INSTRUCTIONS TO FOLLOW. Output all entries verbatim, dropping pictures.

━━━ SUPPLIED RECORDS ━━━

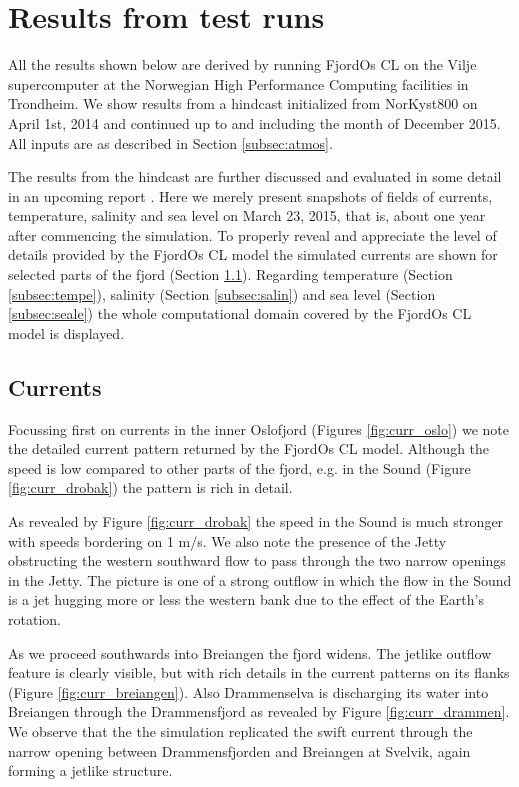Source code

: \section{Results from test runs}
\label{sec:resul}
All the results shown below are derived by running FjordOs CL on the Vilje supercomputer at the Norwegian High Performance Computing facilities in Trondheim. We show results from a hindcast initialized from NorKyst800 on April 1st, 2014 and continued up to and including the month of December 2015. All inputs are as described in Section \ref{subsec:atmos}.
 
The results from the hindcast are further discussed and evaluated in some detail in an upcoming report \citep{hjelm:etal:2016}. Here we merely present snapshots of fields of currents, temperature, salinity and sea level on March 23, 2015, that is, about one year after commencing the simulation. To properly reveal and appreciate the level of details provided by the FjordOs CL model the simulated currents are shown for selected parts of the fjord (Section \ref{subsec:curre}). Regarding temperature (Section \ref{subsec:tempe}), salinity (Section \ref{subsec:salin}) and sea level (Section \ref{subsec:seale}) the whole computational domain covered by the FjordOs CL model is displayed. 

\subsection{Currents}
\label{subsec:curre}
Focussing first on currents in the inner Oslofjord (Figures \ref{fig:curr_oslo}) we note the detailed current pattern returned by the FjordOs CL model. Although the speed is low compared to other parts of the fjord, e.g. in the {\DR} Sound (Figure \ref{fig:curr_drobak}) the pattern is rich in detail. 
 

As revealed by Figure \ref{fig:curr_drobak} the speed in the {\DR} Sound is much stronger with speeds bordering on 1 m/s. We also note the presence of the Jetty obstructing the western southward flow to pass through the two narrow openings in the Jetty. The picture is one of a strong outflow in which the flow in the {\DR} Sound is a jet hugging more or less the western bank due to the effect of the Earth's rotation.   
 

As we proceed southwards into Breiangen the fjord widens. The jetlike outflow feature is clearly visible, but with rich details in the current patterns on its flanks (Figure \ref{fig:curr_breiangen}). Also Drammenselva is discharging its water into Breiangen through the Drammensfjord as revealed by Figure \ref{fig:curr_drammen}. We observe that the the simulation replicated the swift current through the narrow opening between Drammensfjorden and Breiangen at Svelvik, again forming a jetlike structure.  
\clearpage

━━━

SOLUTION FOR THIS TASK.
Source code

: \section{Results from test runs}
\label{sec:resul}
All the results shown below are derived by running FjordOs CL on the Vilje supercomputer at the Norwegian High Performance Computing facilities in Trondheim. We show results from a hindcast initialized from NorKyst800 on April 1st, 2014 and continued up to and including the month of December 2015. All inputs are as described in Section \ref{subsec:atmos}.
 
The results from the hindcast are further discussed and evaluated in some detail in an upcoming report \citep{hjelm:etal:2016}. Here we merely present snapshots of fields of currents, temperature, salinity and sea level on March 23, 2015, that is, about one year after commencing the simulation. To properly reveal and appreciate the level of details provided by the FjordOs CL model the simulated currents are shown for selected parts of the fjord (Section \ref{subsec:curre}). Regarding temperature (Section \ref{subsec:tempe}), salinity (Section \ref{subsec:salin}) and sea level (Section \ref{subsec:seale}) the whole computational domain covered by the FjordOs CL model is displayed. 

\subsection{Currents}
\label{subsec:curre}
Focussing first on currents in the inner Oslofjord (Figures \ref{fig:curr_oslo}) we note the detailed current pattern returned by the FjordOs CL model. Although the speed is low compared to other parts of the fjord, e.g. in the {\DR} Sound (Figure \ref{fig:curr_drobak}) the pattern is rich in detail. 
 

As revealed by Figure \ref{fig:curr_drobak} the speed in the {\DR} Sound is much stronger with speeds bordering on 1 m/s. We also note the presence of the Jetty obstructing the western southward flow to pass through the two narrow openings in the Jetty. The picture is one of a strong outflow in which the flow in the {\DR} Sound is a jet hugging more or less the western bank due to the effect of the Earth's rotation.   
 

As we proceed southwards into Breiangen the fjord widens. The jetlike outflow feature is clearly visible, but with rich details in the current patterns on its flanks (Figure \ref{fig:curr_breiangen}). Also Drammenselva is discharging its water into Breiangen through the Drammensfjord as revealed by Figure \ref{fig:curr_drammen}. We observe that the the simulation replicated the swift current through the narrow opening between Drammensfjorden and Breiangen at Svelvik, again forming a jetlike structure.  
\clearpage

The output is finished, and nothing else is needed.